Vaccine would be the ideal solution for the HIV/AIDS problem. An efficient vaccine should ideally stimulate both humoral- and cell-mediated immune responses. Such a versatile vaccine has so far not been developed against HIV. The extraordinary genetic diversity of HIV is one of the major roadblocks, along with other factors like the early establishment of latent infection through integration into the host genome, and the capacity of the virus to evade adaptive immune responses (Walker et al. 2011; Barouch 2008). One of the lessons learnt during the course of last three decades of HIV research is that a global vaccine may not be possible for HIV, and hence efforts have to focus on research to develop a clade/subtype-specific vaccine.
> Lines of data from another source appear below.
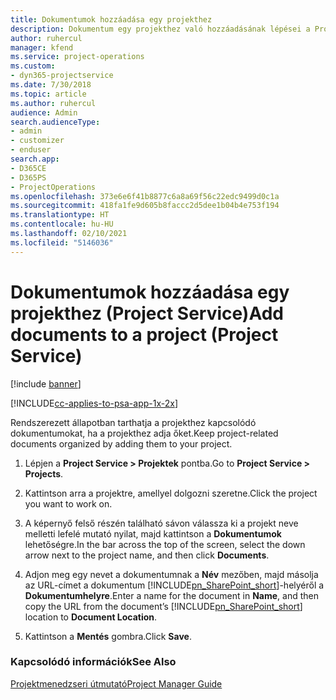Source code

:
```yaml
---
title: Dokumentumok hozzáadása egy projekthez
description: Dokumentum egy projekthez való hozzáadásának lépései a Project Service szolgáltatásban
author: ruhercul
manager: kfend
ms.service: project-operations
ms.custom:
- dyn365-projectservice
ms.date: 7/30/2018
ms.topic: article
ms.author: ruhercul
audience: Admin
search.audienceType:
- admin
- customizer
- enduser
search.app:
- D365CE
- D365PS
- ProjectOperations
ms.openlocfilehash: 373e6e6f41b8877c6a8a69f56c22edc9499d0c1a
ms.sourcegitcommit: 418fa1fe9d605b8faccc2d5dee1b04b4e753f194
ms.translationtype: HT
ms.contentlocale: hu-HU
ms.lasthandoff: 02/10/2021
ms.locfileid: "5146036"
---
```

# <a name="add-documents-to-a-project-project-service"></a><span data-ttu-id="b9fbe-103">Dokumentumok hozzáadása egy projekthez (Project Service)</span><span class="sxs-lookup"><span data-stu-id="b9fbe-103">Add documents to a project (Project Service)</span></span>

[!include [banner](../includes/psa-now-project-operations.md)]

[!INCLUDE[cc-applies-to-psa-app-1x-2x](../includes/cc-applies-to-psa-app-1x-2x.md)]

<span data-ttu-id="b9fbe-104">Rendszerezett állapotban tarthatja a projekthez kapcsolódó dokumentumokat, ha a projekthez adja őket.</span><span class="sxs-lookup"><span data-stu-id="b9fbe-104">Keep project-related documents organized by adding them to your project.</span></span>  
  
1. <span data-ttu-id="b9fbe-105">Lépjen a **Project Service > Projektek** pontba.</span><span class="sxs-lookup"><span data-stu-id="b9fbe-105">Go to **Project Service > Projects**.</span></span>  
  
2. <span data-ttu-id="b9fbe-106">Kattintson arra a projektre, amellyel dolgozni szeretne.</span><span class="sxs-lookup"><span data-stu-id="b9fbe-106">Click the project you want to work on.</span></span>  
  
3. <span data-ttu-id="b9fbe-107">A képernyő felső részén található sávon válassza ki a projekt neve melletti lefelé mutató nyilat, majd kattintson a **Dokumentumok** lehetőségre.</span><span class="sxs-lookup"><span data-stu-id="b9fbe-107">In the bar across the top of the screen, select the down arrow next to the project name, and then click **Documents**.</span></span>  
  
4. <span data-ttu-id="b9fbe-108">Adjon meg egy nevet a dokumentumnak a **Név** mezőben, majd másolja az URL-címet a dokumentum [!INCLUDE[pn_SharePoint_short](../includes/pn-sharepoint-short.md)]-helyéről a **Dokumentumhelyre**.</span><span class="sxs-lookup"><span data-stu-id="b9fbe-108">Enter a name for the document in **Name**,  and then copy the URL from the document’s [!INCLUDE[pn_SharePoint_short](../includes/pn-sharepoint-short.md)] location to **Document Location**.</span></span>  
  
5. <span data-ttu-id="b9fbe-109">Kattintson a **Mentés** gombra.</span><span class="sxs-lookup"><span data-stu-id="b9fbe-109">Click **Save**.</span></span>  
  
### <a name="see-also"></a><span data-ttu-id="b9fbe-110">Kapcsolódó információk</span><span class="sxs-lookup"><span data-stu-id="b9fbe-110">See Also</span></span>  
 [<span data-ttu-id="b9fbe-111">Projektmenedzseri útmutató</span><span class="sxs-lookup"><span data-stu-id="b9fbe-111">Project Manager Guide</span></span>](../psa/project-manager-guide.md)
Multi-epitope vaccines have been tried for various conditions including cancer (Wang et al. 2011), hepatitis B virus (Depla et al. 2008), and H5N1 (Adar et al. 2009). This approach has been advocated for HIV/AIDS, as an epitope-based vaccine could address the issue of viral genetic diversity and elicit immune response against HIV (Xiao et al. 2001). Jin et al. (2009) tested a multi-epitope vaccine against HIV in a phase I clinical trial in HIV-uninfected adults and demonstrated CD4+ T cell response with a diverse polyfunctional cytokine profile. Identifying the best combination of epitopes is a prerequisite for the design and development of an effective vaccine against HIV.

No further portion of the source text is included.